Il se mit en selle et attendit que son escorte se soit rassemblée. Il y avait de quoi réfléchir. Il avait, en effet, entendu des rumeurs au sujet des terres en bordure du pays des hommes-chats, mais rien de tel jusqu’à présent. Était-ce de la superstition, quelque rumeur fondée sur le commérage de gens ignorants ? Non. Reidel, pas plus que son oncle, n’était homme à inventer de telles histoires. C’était un rude soldat depuis vingt ans, et non un homme à se laisser prendre à des chimères. Quelque chose de très tangible avait tué son oncle, et Damon aurait parié que le vieux bonhomme ne s’était pas laissé tuer sans en découdre.

Quand ils parvinrent au sommet de la colline, Damon jeta un regard attentif dans la vallée, guettant la moindre trace de guet-apens. Son impression d’être surveillé, suivi, était à présent devenue une obsession. L’endroit était idéal pour une embuscade, alors qu’ils franchissaient la colline. Mais la route et la vallée s’étendaient devant eux, désertes, sous la lumière voilée du soleil. Damon fronça les sourcils, puis essaya de se décontracter par un effort de volonté. Tu en arrives au point où une ombre te fait sursauter. Ellemir sera bien avancée si tu ne retrouves pas ton calme et ton assurance.
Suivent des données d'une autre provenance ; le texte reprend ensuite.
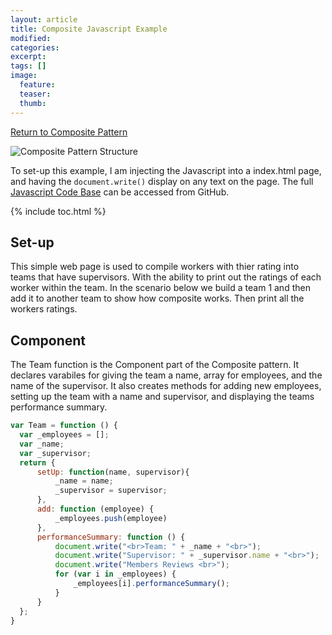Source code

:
 ```yaml
---
layout: article
title: Composite Javascript Example
modified:
categories: 
excerpt: 
tags: []
image:
  feature: 
  teaser:
  thumb:
---
```


<a href="{{ site.url }}/structural/composite" class="btn"> <i class="fa fa-arrow-left" aria-hidden="true"></i> Return to Composite Pattern</a>

![Composite Pattern Structure](https://upload.wikimedia.org/wikipedia/commons/thumb/5/5a/Composite_UML_class_diagram_%28fixed%29.svg/640px-Composite_UML_class_diagram_%28fixed%29.svg.png)

To set-up this example, I am injecting the Javascript into a index.html page, and having the <code>document.write()</code> display on any text on the page. 
The full <a href="https://github.com/2joephillips/DPatterns-Examples/tree/master/structural/composite/javascript" target="_blank">
Javascript Code Base</a> can be accessed from GitHub.

{% include toc.html %}

## Set-up
This simple web page  is used to compile workers with thier rating into teams that have supervisors. With the ability to print out the ratings of each worker within the team. In the scenario below we build a team 1 and then add it to another team to show how composite works. Then print all the workers ratings.


## Component

The Team function is the Component part of the Composite pattern. It declares varabiles for giving the team a name, array for employees, and the name of the supervisor. It also creates methods for adding new employees, setting up the team with a name and supervisor, and displaying the teams performance summary. 

```javascript
var Team = function () {
  var _employees = [];
  var _name;
  var _supervisor;
  return {
      setUp: function(name, supervisor){
          _name = name;
          _supervisor = supervisor;
      },
      add: function (employee) {
          _employees.push(employee)
      },
      performanceSummary: function () {
          document.write("<br>Team: " + _name + "<br>");
          document.write("Supervisor: " + _supervisor.name + "<br>");
          document.write("Members Reviews <br>");
          for (var i in _employees) {
              _employees[i].performanceSummary();
          }
      }
  };
}
```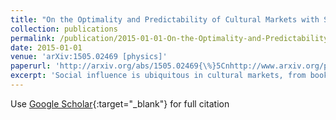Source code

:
 ```yaml
---
title: "On the Optimality and Predictability of Cultural Markets with Social Influence"
collection: publications
permalink: /publication/2015-01-01-On-the-Optimality-and-Predictability-of-Cultural-Markets-with-Social-Influence
date: 2015-01-01
venue: 'arXiv:1505.02469 [physics]'
paperurl: 'http://arxiv.org/abs/1505.02469{\%}5Cnhttp://www.arxiv.org/pdf/1505.02469.pdf'
excerpt: 'Social influence is ubiquitous in cultural markets, from book recommendations in Amazon, to song popularities in iTunes and the ranking of newspaper articles in the online edition of the New York Times to mention only a few. Yet social influence is often presented in a bad light, often because it supposedly increases market unpredictability. Here we study a model of trial-offer markets, in which participants try products and later decide whether to purchase. We consider a simple policy which ranks the products by quality when presenting them to market participants. We show that, in this setting, market efficiency always benefits from social influence. Moreover, we prove that the market converges almost surely to a monopoly for the product of highest quality, making the market both predictable and asymptotically optimal. Computational experiments confirm that the quality ranking policy identifies &quot;blockbusters&quot; in reasonable time, outperforms other policies, and is highly predictable. These results indicate that social influence does not necessarily increase market unpredicatibility. The outcome really depends on how social influence is used.'
---
```

Use [Google Scholar](https://scholar.google.com/scholar?q=On+the+Optimality+and+Predictability+of+Cultural+Markets+with+Social+Influence){:target="_blank"} for full citation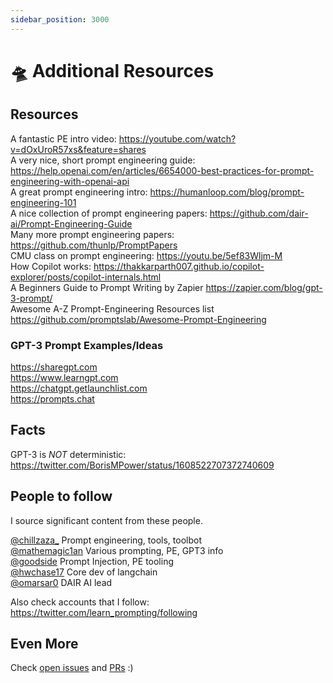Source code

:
 ```yaml
---
sidebar_position: 3000
---
```


# 🛸 Additional Resources

## Resources

A fantastic PE intro video: https://youtube.com/watch?v=dOxUroR57xs&feature=shares<br/>
A very nice, short prompt engineering guide: https://help.openai.com/en/articles/6654000-best-practices-for-prompt-engineering-with-openai-api<br/>
A great prompt engineering intro: https://humanloop.com/blog/prompt-engineering-101<br/>
A nice collection of prompt engineering papers: https://github.com/dair-ai/Prompt-Engineering-Guide<br/>
Many more prompt engineering papers: https://github.com/thunlp/PromptPapers<br/>
CMU class on prompt engineering: https://youtu.be/5ef83Wljm-M<br/>
How Copilot works: https://thakkarparth007.github.io/copilot-explorer/posts/copilot-internals.html<br/>
A Beginners Guide to Prompt Writing by Zapier https://zapier.com/blog/gpt-3-prompt/<br/>
Awesome A-Z Prompt-Engineering Resources list  https://github.com/promptslab/Awesome-Prompt-Engineering


### GPT-3 Prompt Examples/Ideas

https://sharegpt.com <br/>
https://www.learngpt.com <br/>
https://chatgpt.getlaunchlist.com <br/>
https://prompts.chat


## Facts

GPT-3 is *NOT* deterministic: https://twitter.com/BorisMPower/status/1608522707372740609

## People to follow

I source significant content from these people.

[@chillzaza_](https://mobile.twitter.com/chillzaza_) Prompt engineering, tools, toolbot<br/>
[@mathemagic1an](https://mobile.twitter.com/mathemagic1an) Various prompting, PE, GPT3 info<br/>
[@goodside](https://twitter.com/goodside/status/1588247865503010816) Prompt Injection, PE tooling<br/>
[@hwchase17](https://twitter.com/hwchase17) Core dev of langchain<br/>
[@omarsar0](https://twitter.com/omarsar0) DAIR AI lead

Also check accounts that I follow: https://twitter.com/learn_prompting/following 

## Even More

Check [open issues](https://github.com/trigaten/Learn_Prompting/issues) and [PRs](https://github.com/trigaten/Learn_Prompting/pulls) :)
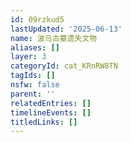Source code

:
 ```yaml
---
id: 09rzkud5
lastUpdated: '2025-06-13'
name: 波马古墓遗失文物
aliases: []
layer: 3
categoryId: cat_KRnRW8TN
tagIds: []
nsfw: false
parent: ''
relatedEntries: []
timelineEvents: []
titledLinks: []
---
```


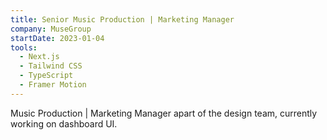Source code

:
 ```yaml
---
title: Senior Music Production | Marketing Manager
company: MuseGroup
startDate: 2023-01-04
tools:
  - Next.js
  - Tailwind CSS
  - TypeScript
  - Framer Motion
---
```


Music Production | Marketing Manager apart of the design team, currently working on dashboard UI.
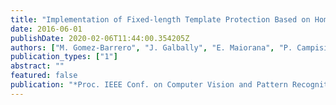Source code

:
 ```yaml
---
title: "Implementation of Fixed-length Template Protection Based on Homomorphic Encryption with Application to Signature Biometrics"
date: 2016-06-01
publishDate: 2020-02-06T11:44:00.354205Z
authors: ["M. Gomez-Barrero", "J. Galbally", "E. Maiorana", "P. Campisi", "J. Fierrez"]
publication_types: ["1"]
abstract: ""
featured: false
publication: "*Proc. IEEE Conf. on Computer Vision and Pattern Recognition Workshops (CVPRW)*"
---
```


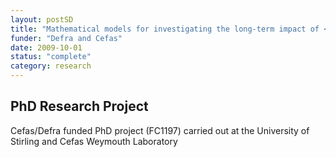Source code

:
 ```yaml
---
layout: postSD
title: "Mathematical models for investigating the long-term impact of <i>Gyrodactylus salaris</i> infections on Atlantic salmon populations"
funder: "Defra and Cefas"
date: 2009-10-01
status: "complete"
category: research
---
```


## PhD Research Project

Cefas/Defra funded PhD project (FC1197) carried out at the University of Stirling and Cefas Weymouth Laboratory
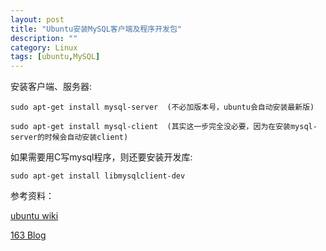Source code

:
 ```yaml
---
layout: post
title: "Ubuntu安装MySQL客户端及程序开发包"
description: ""
category: Linux
tags: [ubuntu,MySQL]
---
```


安装客户端、服务器:

	sudo apt-get install mysql-server  (不必加版本号，ubuntu会自动安装最新版)

	sudo apt-get install mysql-client  (其实这一步完全没必要，因为在安装mysql-server的时候会自动安装client)

如果需要用C写mysql程序，则还要安装开发库:

	sudo apt-get install libmysqlclient-dev

参考资料：

[ubuntu wiki](http://wiki.ubuntu.org.cn/MySQL%E5%AE%89%E8%A3%85%E6%8C%87%E5%8D%97)

[163 Blog](http://zhanyonhu.blog.163.com/blog/static/1618604420106141142702/)

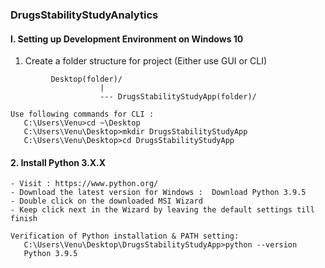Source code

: ### DrugsStabilityStudyAnalytics

#### I. Setting up Development Environment on Windows 10 
 1. Create a folder structure for project (Either use GUI or CLI)
 
 ``` 
          Desktop(folder)/
                     |
                     --- DrugsStabilityStudyApp(folder)/
 ```                                         

    
    
 ```    
 Use following commands for CLI :
    C:\Users\Venu>cd ~\Desktop
    C:\Users\Venu\Desktop>mkdir DrugsStabilityStudyApp
    C:\Users\Venu\Desktop>cd DrugsStabilityStudyApp    
 ```
 #### 2. Install Python 3.X.X
    - Visit : https://www.python.org/
    - Download the latest version for Windows :  Download Python 3.9.5
    - Double click on the downloaded MSI Wizard 
    - Keep click next in the Wizard by leaving the default settings till finish

      
 ```    
 Verification of Python installation & PATH setting:
    C:\Users\Venu\Desktop\DrugsStabilityStudyApp>python --version
    Python 3.9.5    
 ```
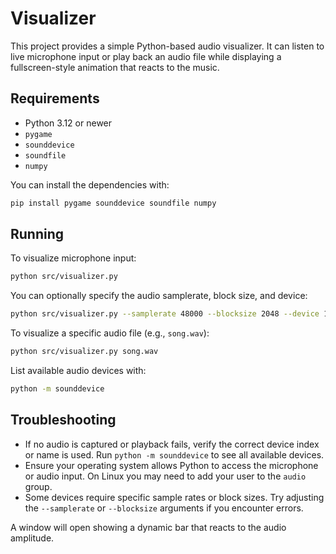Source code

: # Visualizer

This project provides a simple Python-based audio visualizer. It can listen to live microphone input or play back an audio file while displaying a fullscreen-style animation that reacts to the music.

## Requirements
- Python 3.12 or newer
- `pygame`
- `sounddevice`
- `soundfile`
- `numpy`

You can install the dependencies with:

```bash
pip install pygame sounddevice soundfile numpy
```

## Running

To visualize microphone input:

```bash
python src/visualizer.py
```

You can optionally specify the audio samplerate, block size, and device:

```bash
python src/visualizer.py --samplerate 48000 --blocksize 2048 --device 1
```

To visualize a specific audio file (e.g., `song.wav`):

```bash
python src/visualizer.py song.wav
```

List available audio devices with:

```bash
python -m sounddevice
```

## Troubleshooting

- If no audio is captured or playback fails, verify the correct device index or
  name is used. Run `python -m sounddevice` to see all available devices.
- Ensure your operating system allows Python to access the microphone or audio
  input. On Linux you may need to add your user to the `audio` group.
- Some devices require specific sample rates or block sizes. Try adjusting the
  `--samplerate` or `--blocksize` arguments if you encounter errors.

A window will open showing a dynamic bar that reacts to the audio amplitude.
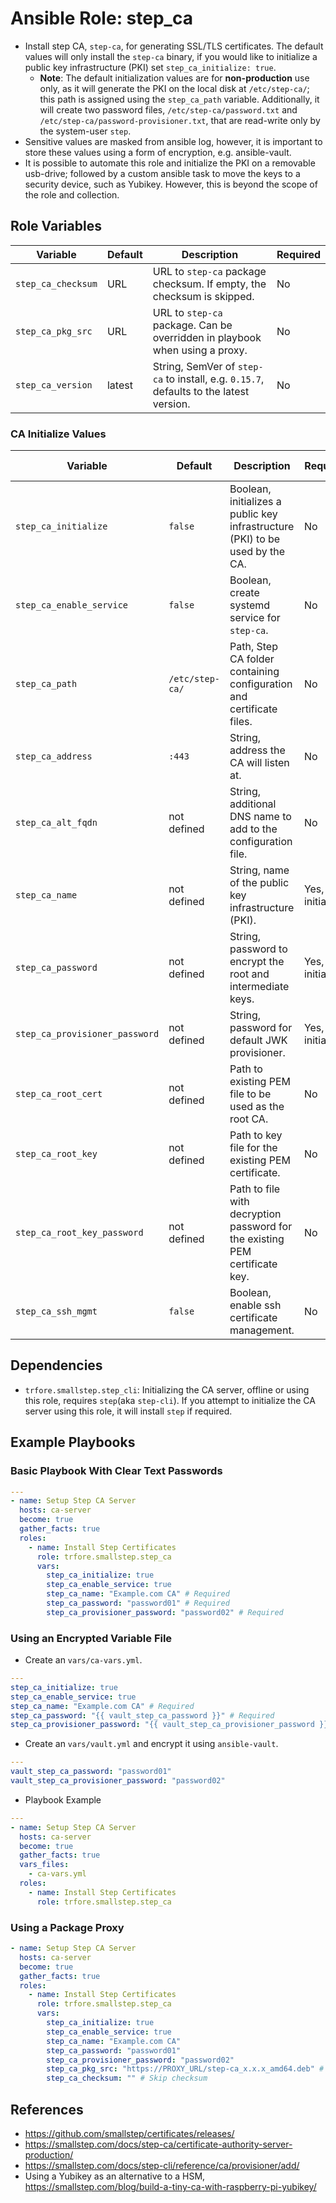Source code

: # Ansible Role: step_ca

- Install step CA, `step-ca`, for generating SSL/TLS certificates. The default values will only install the `step-ca` binary, if you would like to initialize a public key infrastructure (PKI) set `step_ca_initialize: true`.
  - **Note**: The default initialization values are for **non-production** use only, as it will generate the PKI on the local disk at `/etc/step-ca/`; this path is assigned using the `step_ca_path` variable. Additionally, it will create two password files, `/etc/step-ca/password.txt` and `/etc/step-ca/password-provisioner.txt`, that are read-write only by the system-user `step`.
- Sensitive values are masked from ansible log, however, it is important to store these values using a form of encryption, e.g. ansible-vault.
- It is possible to automate this role and initialize the PKI on a removable usb-drive; followed by a custom ansible task to move the keys to a security device, such as Yubikey. However, this is beyond the scope of the role and collection.

## Role Variables

| Variable           | Default | Description                                                                            | Required |
| ------------------ | ------- | -------------------------------------------------------------------------------------- | -------- |
| `step_ca_checksum` | URL     | URL to `step-ca` package checksum. If empty, the checksum is skipped.                  | No       |
| `step_ca_pkg_src`  | URL     | URL to `step-ca` package. Can be overridden in playbook when using a proxy.            | No       |
| `step_ca_version`  | latest  | String, SemVer of `step-ca` to install, e.g. `0.15.7`, defaults to the latest version. | No       |

### CA Initialize Values

| Variable                       | Default         | Description                                                                  | Required            | In-line Var Equivalent        |
| ------------------------------ | --------------- | ---------------------------------------------------------------------------- | ------------------- | ----------------------------- |
| `step_ca_initialize`           | `false`         | Boolean, initializes a public key infrastructure (PKI) to be used by the CA. | No                  |                               |
| `step_ca_enable_service`       | `false`         | Boolean, create systemd service for `step-ca`.                               | No                  |                               |
| `step_ca_path`                 | `/etc/step-ca/` | Path, Step CA folder containing configuration and certificate files.         | No                  |                               |
| `step_ca_address`              | `:443`          | String, address the CA will listen at.                                       | No                  | `--address`                   |
| `step_ca_alt_fqdn`             | not defined     | String, additional DNS name to add to the configuration file.                | No                  | `--dns`                       |
| `step_ca_name`                 | not defined     | String, name of the public key infrastructure (PKI).                         | Yes, if initialized | `--name`                      |
| `step_ca_password`             | not defined     | String, password to encrypt the root and intermediate keys.                  | Yes, if initialized | `--password-file`             |
| `step_ca_provisioner_password` | not defined     | String, password for default JWK provisioner.                                | Yes, if initialized | `--provisioner-password-file` |
| `step_ca_root_cert`            | not defined     | Path to existing PEM file to be used as the root CA.                         | No                  | `--root`                      |
| `step_ca_root_key`             | not defined     | Path to key file for the existing PEM certificate.                           | No                  | `--key`                       |
| `step_ca_root_key_password`    | not defined     | Path to file with decryption password for the existing PEM certificate key.  | No                  | `--key-password-file`         |
| `step_ca_ssh_mgmt`             | `false`         | Boolean, enable ssh certificate management.                                  | No                  | `--ssh`                       |

## Dependencies

- `trfore.smallstep.step_cli`: Initializing the CA server, offline or using this role, requires `step`(aka `step-cli`). If you attempt to initialize the CA server using this role, it will install `step` if required.

## Example Playbooks

### Basic Playbook With Clear Text Passwords

```yaml
---
- name: Setup Step CA Server
  hosts: ca-server
  become: true
  gather_facts: true
  roles:
    - name: Install Step Certificates
      role: trfore.smallstep.step_ca
      vars:
        step_ca_initialize: true
        step_ca_enable_service: true
        step_ca_name: "Example.com CA" # Required
        step_ca_password: "password01" # Required
        step_ca_provisioner_password: "password02" # Required
```

### Using an Encrypted Variable File

- Create an `vars/ca-vars.yml`.

```yaml
---
step_ca_initialize: true
step_ca_enable_service: true
step_ca_name: "Example.com CA" # Required
step_ca_password: "{{ vault_step_ca_password }}" # Required
step_ca_provisioner_password: "{{ vault_step_ca_provisioner_password }}" # Required
```

- Create an `vars/vault.yml` and encrypt it using `ansible-vault`.

```yaml
---
vault_step_ca_password: "password01"
vault_step_ca_provisioner_password: "password02"
```

- Playbook Example

```yaml
---
- name: Setup Step CA Server
  hosts: ca-server
  become: true
  gather_facts: true
  vars_files:
    - ca-vars.yml
  roles:
    - name: Install Step Certificates
      role: trfore.smallstep.step_ca
```

### Using a Package Proxy

```yaml
- name: Setup Step CA Server
  hosts: ca-server
  become: true
  gather_facts: true
  roles:
    - name: Install Step Certificates
      role: trfore.smallstep.step_ca
      vars:
        step_ca_initialize: true
        step_ca_enable_service: true
        step_ca_name: "Example.com CA"
        step_ca_password: "password01"
        step_ca_provisioner_password: "password02"
        step_ca_pkg_src: "https://PROXY_URL/step-ca_x.x.x_amd64.deb" # Proxy URL
        step_ca_checksum: "" # Skip checksum
```

## References

- https://github.com/smallstep/certificates/releases/
- https://smallstep.com/docs/step-ca/certificate-authority-server-production/
- https://smallstep.com/docs/step-cli/reference/ca/provisioner/add/
- Using a Yubikey as an alternative to a HSM, https://smallstep.com/blog/build-a-tiny-ca-with-raspberry-pi-yubikey/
Il porta sa main gantée à la chaîne qui pendait à son cou. Là, enveloppée de soie dans une petite poche de cuir, il sentit la forme solide, l’étrange chaleur de la matrice qu’il portait. La « pierre-étoile », comme l’appelait Reidel, et qui lui avait été donnée après qu’il eut appris à la maîtriser et à l’utiliser, vibrait en harmonie avec son esprit si bien que seul un Ténébrosien – et télépathe du Comyn – pouvait jamais comprendre. Une longue initiation lui avait appris à amplifier les forces magnétiques de son cerveau à l’aide de la curieuse structure cristalline de la pierre. À présent, son esprit se calmait au simple contact de la matrice : c’était le résultat de la longue discipline à laquelle on soumettait les télépathes supérieurement formés.

Raisonnons, se dit-elle. Chaque chose en son temps.

Comme son inquiétude diminuait, il sentit son pouls paisible et la lente euphorie indiquant que son cerveau venait de se mettre à fonctionner au rythme de base, ou rythme « de repos ». Flottant au-dessus de lui-même, il profita de ce moment de répit pour prendre en considération ses craintes et celles de Reidel avec objectivité. Il fallait y réfléchir, bien sûr, mais calmement, sans se baser sur des histoires confuses, et pas en chevauchant. C’était un problème à sonder systématiquement, à partir de faits plutôt que de frayeurs, d’événements plutôt que de commérages.